## [WHAT YOU WILL DO]
Each line of the entries, from the first to the line containing "single element view.", is to be transcribed exactly as it stands; include no other lines.

## [RECORD EXTRACTS]
────

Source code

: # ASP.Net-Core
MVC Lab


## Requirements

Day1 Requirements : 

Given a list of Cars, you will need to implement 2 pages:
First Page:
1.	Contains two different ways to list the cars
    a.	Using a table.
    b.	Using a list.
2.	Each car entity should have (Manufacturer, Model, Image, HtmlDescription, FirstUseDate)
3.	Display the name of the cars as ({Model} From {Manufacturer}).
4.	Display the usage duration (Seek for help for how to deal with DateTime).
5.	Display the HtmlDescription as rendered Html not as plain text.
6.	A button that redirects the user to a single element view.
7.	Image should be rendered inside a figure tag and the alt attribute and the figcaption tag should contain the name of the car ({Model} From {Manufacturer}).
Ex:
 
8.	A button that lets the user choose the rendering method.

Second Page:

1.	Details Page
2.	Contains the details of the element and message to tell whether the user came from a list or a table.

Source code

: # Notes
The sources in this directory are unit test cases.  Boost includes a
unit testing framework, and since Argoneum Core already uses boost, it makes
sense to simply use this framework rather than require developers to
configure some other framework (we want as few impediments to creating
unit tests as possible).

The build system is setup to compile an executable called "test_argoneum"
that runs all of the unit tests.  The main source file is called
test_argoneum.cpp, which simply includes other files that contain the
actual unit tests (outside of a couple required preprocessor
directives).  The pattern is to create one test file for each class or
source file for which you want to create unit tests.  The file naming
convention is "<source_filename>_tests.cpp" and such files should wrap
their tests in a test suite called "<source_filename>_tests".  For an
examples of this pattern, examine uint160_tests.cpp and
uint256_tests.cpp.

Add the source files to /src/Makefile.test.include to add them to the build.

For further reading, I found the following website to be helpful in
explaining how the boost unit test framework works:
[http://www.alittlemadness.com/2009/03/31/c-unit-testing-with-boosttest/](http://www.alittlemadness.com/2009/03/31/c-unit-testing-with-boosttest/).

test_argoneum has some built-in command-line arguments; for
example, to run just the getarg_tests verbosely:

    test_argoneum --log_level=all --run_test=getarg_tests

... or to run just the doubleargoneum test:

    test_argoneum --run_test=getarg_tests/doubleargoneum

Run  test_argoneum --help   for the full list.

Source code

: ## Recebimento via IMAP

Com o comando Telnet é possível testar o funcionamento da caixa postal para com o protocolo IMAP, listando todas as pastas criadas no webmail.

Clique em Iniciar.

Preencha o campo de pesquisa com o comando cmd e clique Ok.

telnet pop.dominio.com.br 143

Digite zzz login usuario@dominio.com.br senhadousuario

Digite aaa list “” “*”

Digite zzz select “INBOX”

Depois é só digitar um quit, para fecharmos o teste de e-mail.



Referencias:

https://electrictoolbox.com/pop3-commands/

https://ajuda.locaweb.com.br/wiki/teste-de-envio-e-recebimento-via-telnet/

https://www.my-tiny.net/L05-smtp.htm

────

## [TASK RESPONSE]
Source code

: # ASP.Net-Core
MVC Lab


## Requirements

Day1 Requirements : 

Given a list of Cars, you will need to implement 2 pages:
First Page:
1.	Contains two different ways to list the cars
    a.	Using a table.
    b.	Using a list.
2.	Each car entity should have (Manufacturer, Model, Image, HtmlDescription, FirstUseDate)
3.	Display the name of the cars as ({Model} From {Manufacturer}).
4.	Display the usage duration (Seek for help for how to deal with DateTime).
5.	Display the HtmlDescription as rendered Html not as plain text.
6.	A button that redirects the user to a single element view.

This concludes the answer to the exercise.